Although the transformation of a document into the A language places it in a common representation, there are still many choices that affect the ultimate graphical expression of the document. For example, although the A language may identify data representing a time, that time may be graphically represented as analog or digital. Text may be identified as highlighted, but the manner of highlighting may vary from a yellow background to bold text to blinking text. A digital circuit could be shown using graphical gates or programming operators. A programming language may have many legitimate representations for a particular program, but the user may have set preferences indicating whether they prefer one operator per line, spaces after commas, and so on.
Table 1 shows several elements of the A language:
The C Language
The concrete language, called the C language, represents the document after a specific set of symbols, text, glyphs, and graphics (collectively described as marks) has been chosen for representing the document, but before the chosen marks have been laid out on the display. The A language representation is transformed to the C language representation by resolving any notational choices, such as how programming blocks are going to be formatted (e.g., curly braces on lines by themselves, spaces after parentheses, and so on). The C language expresses content and relationships, but not specific positions of items in the representation. For example, the C language may indicate that particular text is highlighted using green text and italics. The C language also contains anchor points that are used to identify areas within the document that a user can select to perform editing tasks. The C language describes the layout of a document in an invariant way that can respond to the interplay between the sizes of elements and the space allotted for them on the display device. For example, the C language contains sufficient information to render a paragraph of text if given the size of the window that the text should be rendered in. In this example, the C language identifies areas in the paragraph where line breaks could occur, which may or may not actually end up being line breaks in the visual representation based on the size of the area the paragraph is rendered in. The C language may incorporate formatting choices specified by the user that are not represented at other stages of the transformation pipeline.
A variant of the C language is the pending language, which allows for representing intermediate changes produced by editing the document. Documents may go through states during editing that are invalid for the particular domain. For example, in the word processing domain, a sentence will not always be correct English while the user is in the process of typing it for the first time. As another example, a C++ program may contain incorrect statements while the user is typing a new line of source code. The pending language provides a notation for representing changes that are in progress. The pending language may also allow the superposition of text over a selected area for editing. For example, in a C++ document a user could select a “while” statement and replace it with an “if” statement. Additional methods of storing pending changes are described in the application entitled “METHOD AND SYSTEM FOR STORING PENDING CHANGES TO DATA,” referenced above.
The elements of the C language are grouped into the following categories: frames, controls, organizers, and marks. Frames represent a box with layout rules. Frames can be nested such that one frame contains many other frames, which contain frames, and so on. A frame may be visible or not based on user commands, and may change type and layout based on user interaction such as selection of the frame. Following are a few examples of frame types. The first type of frame is a LineItem, which represents a box for containing text. A LineItem frame is responsible for processing text according to the wrapping and line break rules applicable to the text in the frame. A LineItem may also include a defined amount of space to appear before and after text in the frame, either vertically or horizontally. A LineItem can be used to represent a statement of a program, a long comment, or a paragraph in word processing.

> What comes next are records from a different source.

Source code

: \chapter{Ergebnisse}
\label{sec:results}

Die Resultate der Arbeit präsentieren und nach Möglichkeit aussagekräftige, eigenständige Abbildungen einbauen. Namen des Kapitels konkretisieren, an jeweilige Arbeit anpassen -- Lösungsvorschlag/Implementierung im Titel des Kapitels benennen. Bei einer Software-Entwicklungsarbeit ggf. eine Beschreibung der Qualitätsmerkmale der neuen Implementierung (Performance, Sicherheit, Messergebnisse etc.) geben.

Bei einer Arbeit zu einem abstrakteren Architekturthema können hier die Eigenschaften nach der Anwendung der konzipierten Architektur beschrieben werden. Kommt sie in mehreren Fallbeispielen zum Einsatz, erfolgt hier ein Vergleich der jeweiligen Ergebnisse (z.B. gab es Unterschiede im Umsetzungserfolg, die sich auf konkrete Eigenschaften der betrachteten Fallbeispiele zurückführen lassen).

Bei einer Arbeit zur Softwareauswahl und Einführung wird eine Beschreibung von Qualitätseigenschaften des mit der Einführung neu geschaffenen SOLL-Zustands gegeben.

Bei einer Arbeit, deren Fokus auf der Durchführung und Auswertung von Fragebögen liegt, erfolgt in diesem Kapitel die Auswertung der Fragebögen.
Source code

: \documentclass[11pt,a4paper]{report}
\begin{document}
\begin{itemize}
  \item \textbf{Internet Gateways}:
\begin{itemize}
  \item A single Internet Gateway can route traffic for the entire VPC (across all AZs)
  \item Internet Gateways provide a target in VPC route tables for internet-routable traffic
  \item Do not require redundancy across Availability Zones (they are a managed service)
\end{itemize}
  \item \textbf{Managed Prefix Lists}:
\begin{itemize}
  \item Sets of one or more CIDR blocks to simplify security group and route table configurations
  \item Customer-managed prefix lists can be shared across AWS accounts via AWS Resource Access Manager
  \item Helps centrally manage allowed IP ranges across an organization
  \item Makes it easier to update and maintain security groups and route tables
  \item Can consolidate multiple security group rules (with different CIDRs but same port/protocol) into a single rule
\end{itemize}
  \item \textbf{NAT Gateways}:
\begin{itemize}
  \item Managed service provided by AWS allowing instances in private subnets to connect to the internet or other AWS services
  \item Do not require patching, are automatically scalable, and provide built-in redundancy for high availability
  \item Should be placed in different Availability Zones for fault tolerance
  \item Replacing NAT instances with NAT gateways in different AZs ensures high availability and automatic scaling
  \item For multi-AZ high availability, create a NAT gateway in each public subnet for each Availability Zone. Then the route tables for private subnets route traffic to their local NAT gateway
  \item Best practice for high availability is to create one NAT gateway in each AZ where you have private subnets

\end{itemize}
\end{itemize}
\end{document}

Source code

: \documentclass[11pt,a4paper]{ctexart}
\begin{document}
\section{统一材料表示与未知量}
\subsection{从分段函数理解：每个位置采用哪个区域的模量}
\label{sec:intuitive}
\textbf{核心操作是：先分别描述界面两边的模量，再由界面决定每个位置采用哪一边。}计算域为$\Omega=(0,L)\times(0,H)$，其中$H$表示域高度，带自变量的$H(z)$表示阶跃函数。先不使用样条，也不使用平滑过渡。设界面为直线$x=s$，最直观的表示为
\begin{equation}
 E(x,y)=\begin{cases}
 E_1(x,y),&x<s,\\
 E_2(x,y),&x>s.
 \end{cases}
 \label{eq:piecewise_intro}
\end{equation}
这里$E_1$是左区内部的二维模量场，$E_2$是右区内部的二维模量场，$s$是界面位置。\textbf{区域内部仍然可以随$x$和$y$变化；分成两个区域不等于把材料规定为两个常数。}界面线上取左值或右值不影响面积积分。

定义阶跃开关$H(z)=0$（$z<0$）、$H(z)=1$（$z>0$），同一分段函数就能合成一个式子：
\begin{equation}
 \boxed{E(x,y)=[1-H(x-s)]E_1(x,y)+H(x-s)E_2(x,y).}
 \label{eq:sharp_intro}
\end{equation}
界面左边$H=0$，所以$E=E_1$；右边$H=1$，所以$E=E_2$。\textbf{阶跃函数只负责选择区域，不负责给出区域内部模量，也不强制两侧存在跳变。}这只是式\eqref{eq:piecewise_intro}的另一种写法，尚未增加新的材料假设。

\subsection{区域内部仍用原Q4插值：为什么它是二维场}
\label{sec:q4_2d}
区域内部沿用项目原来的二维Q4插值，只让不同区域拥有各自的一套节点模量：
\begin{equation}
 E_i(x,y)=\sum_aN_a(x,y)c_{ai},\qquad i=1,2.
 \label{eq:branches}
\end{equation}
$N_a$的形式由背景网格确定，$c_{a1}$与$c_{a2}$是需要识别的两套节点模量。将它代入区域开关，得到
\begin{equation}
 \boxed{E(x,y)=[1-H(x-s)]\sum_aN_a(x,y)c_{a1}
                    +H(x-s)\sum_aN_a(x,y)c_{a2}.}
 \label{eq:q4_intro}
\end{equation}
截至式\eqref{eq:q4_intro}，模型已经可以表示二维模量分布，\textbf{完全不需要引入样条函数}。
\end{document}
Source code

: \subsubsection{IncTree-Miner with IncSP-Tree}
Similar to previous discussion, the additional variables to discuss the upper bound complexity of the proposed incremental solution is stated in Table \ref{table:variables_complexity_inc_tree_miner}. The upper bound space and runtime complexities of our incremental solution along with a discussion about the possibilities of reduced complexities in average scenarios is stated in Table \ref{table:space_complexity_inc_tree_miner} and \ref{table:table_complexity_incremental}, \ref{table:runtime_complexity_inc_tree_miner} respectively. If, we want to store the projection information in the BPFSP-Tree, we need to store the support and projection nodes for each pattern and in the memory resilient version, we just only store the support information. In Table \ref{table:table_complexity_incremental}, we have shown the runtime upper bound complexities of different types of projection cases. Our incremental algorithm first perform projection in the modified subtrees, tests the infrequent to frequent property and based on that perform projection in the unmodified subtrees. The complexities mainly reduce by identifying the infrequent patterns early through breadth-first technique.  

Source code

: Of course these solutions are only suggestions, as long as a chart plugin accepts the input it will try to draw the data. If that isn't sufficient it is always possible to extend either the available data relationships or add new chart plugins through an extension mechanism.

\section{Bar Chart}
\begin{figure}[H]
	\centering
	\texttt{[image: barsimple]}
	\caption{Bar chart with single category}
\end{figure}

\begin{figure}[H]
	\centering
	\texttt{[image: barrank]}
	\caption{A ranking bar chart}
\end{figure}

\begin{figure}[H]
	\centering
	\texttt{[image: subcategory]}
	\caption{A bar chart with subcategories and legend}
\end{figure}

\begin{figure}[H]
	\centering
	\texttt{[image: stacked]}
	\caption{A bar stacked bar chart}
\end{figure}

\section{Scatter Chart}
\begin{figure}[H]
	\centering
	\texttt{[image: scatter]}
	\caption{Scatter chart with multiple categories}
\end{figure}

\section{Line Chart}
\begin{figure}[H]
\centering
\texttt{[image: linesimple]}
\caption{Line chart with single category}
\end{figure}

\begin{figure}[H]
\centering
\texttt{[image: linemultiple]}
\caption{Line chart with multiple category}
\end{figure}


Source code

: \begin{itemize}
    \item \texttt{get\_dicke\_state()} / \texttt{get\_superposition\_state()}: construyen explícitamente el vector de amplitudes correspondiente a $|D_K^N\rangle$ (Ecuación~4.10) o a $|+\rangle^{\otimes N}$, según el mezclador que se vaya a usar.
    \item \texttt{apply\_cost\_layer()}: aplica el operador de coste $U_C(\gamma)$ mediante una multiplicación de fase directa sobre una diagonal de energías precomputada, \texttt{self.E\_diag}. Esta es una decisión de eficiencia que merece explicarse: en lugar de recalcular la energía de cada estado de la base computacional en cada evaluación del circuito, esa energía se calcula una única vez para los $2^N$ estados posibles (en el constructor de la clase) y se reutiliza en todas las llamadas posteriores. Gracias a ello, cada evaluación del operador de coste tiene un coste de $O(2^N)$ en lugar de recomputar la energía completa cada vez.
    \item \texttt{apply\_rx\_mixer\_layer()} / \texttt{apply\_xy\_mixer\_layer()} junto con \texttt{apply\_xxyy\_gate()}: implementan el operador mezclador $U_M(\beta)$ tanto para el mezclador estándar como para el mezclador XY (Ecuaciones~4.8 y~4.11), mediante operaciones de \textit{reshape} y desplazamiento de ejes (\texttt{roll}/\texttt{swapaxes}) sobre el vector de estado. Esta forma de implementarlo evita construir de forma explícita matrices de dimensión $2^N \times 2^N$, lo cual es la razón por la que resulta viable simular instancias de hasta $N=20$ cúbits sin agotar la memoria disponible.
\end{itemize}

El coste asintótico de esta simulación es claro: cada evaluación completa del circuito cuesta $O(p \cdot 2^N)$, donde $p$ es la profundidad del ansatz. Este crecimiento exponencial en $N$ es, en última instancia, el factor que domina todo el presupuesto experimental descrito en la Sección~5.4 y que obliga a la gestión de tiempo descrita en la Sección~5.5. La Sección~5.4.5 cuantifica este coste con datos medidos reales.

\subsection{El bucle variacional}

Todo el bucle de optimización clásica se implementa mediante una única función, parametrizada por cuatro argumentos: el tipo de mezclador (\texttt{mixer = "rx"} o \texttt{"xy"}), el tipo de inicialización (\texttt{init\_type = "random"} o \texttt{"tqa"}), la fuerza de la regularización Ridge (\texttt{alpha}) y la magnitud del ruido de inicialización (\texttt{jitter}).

Another type of frame is a GraphicsItem, which represents a grouping of graphical marks with layout information. Another type of frame is a Vertical frame. A Vertical frame represents a column of frame rectangles arranged vertically. A Vertical frame may contain nested LineItem frames representing paragraphs, such that the combination of frames represents a typical word processing document in which many paragraphs are arranged vertically down the page. A similar type of frame, Horizontal, arranges a row of frame rectangles, and can be used to represent a time line, horizontal list, or other horizontal data. A Desktop is a type of frame that arranges rectangles in rows and columns, similar to a desktop in a typical operating system shell. A Tree is a type of frame that arranges rectangles hierarchically. Finally, a Transparent frame is an invisible frame that stores some structural information that would otherwise be lost when transforming a document into displayable form. For example, a procedure in a programming language might be individually selectable, but might be initially grouped with other procedures in a single frame for display. By maintaining a Transparent frame around the procedure, the user is able to individually select the procedure.
The second category of C language elements contains controls. Controls are items that change the state of the display or the document. For example, one type of control is BreakOption, which sets the current position as a break opportunity in text. Another type of control is SetContString, which specifies a continuation string to be placed at every line continuation where a break occurs. For example, in C++ it is common to begin each line within a comment with the same character, such as an asterisk. Another type of control is SkipRight, which is used in column-based frames to indicate that the current column is empty and should be skipped. Another type of control is SetTab, which sets the tabification rules for a block of text.
The third category of C language elements contains organizers. Organizers are groups or hierarchies of controls whose purpose is to define the scope of the state change specified by the controls. For example, an organizer can indicate that a particular line break strategy is to be applied to an entire paragraph. An organizer may also indicate that a particular area has been highlighted by the user, or that default break rules defined for a document should not apply to a particular area.
The final category of C language elements contains marks. A mark is a primitive leaf node in the document representation such as text or an image. Example marks are text, carets, icons, canvases (e.g., a desktop or other 2-D space), scalable symbols, and graphical marks (e.g., lines, circles, etc.). A caret is used to indicate information before or after other marks. A scalable symbol is a symbol whose representation changes based on the layout of the region in which it is displayed. For example, one scalable symbol could be a square root sign, and the visual representation of it may differ based on whether it is applied to a fraction and how the fraction is laid out on the display device. In some embodiments, marks carry layout information. For example, text may specify that it is horizontally flexible (e.g., it can be wrapped on several lines or compressed horizontally as in justified text), but not vertically flexible.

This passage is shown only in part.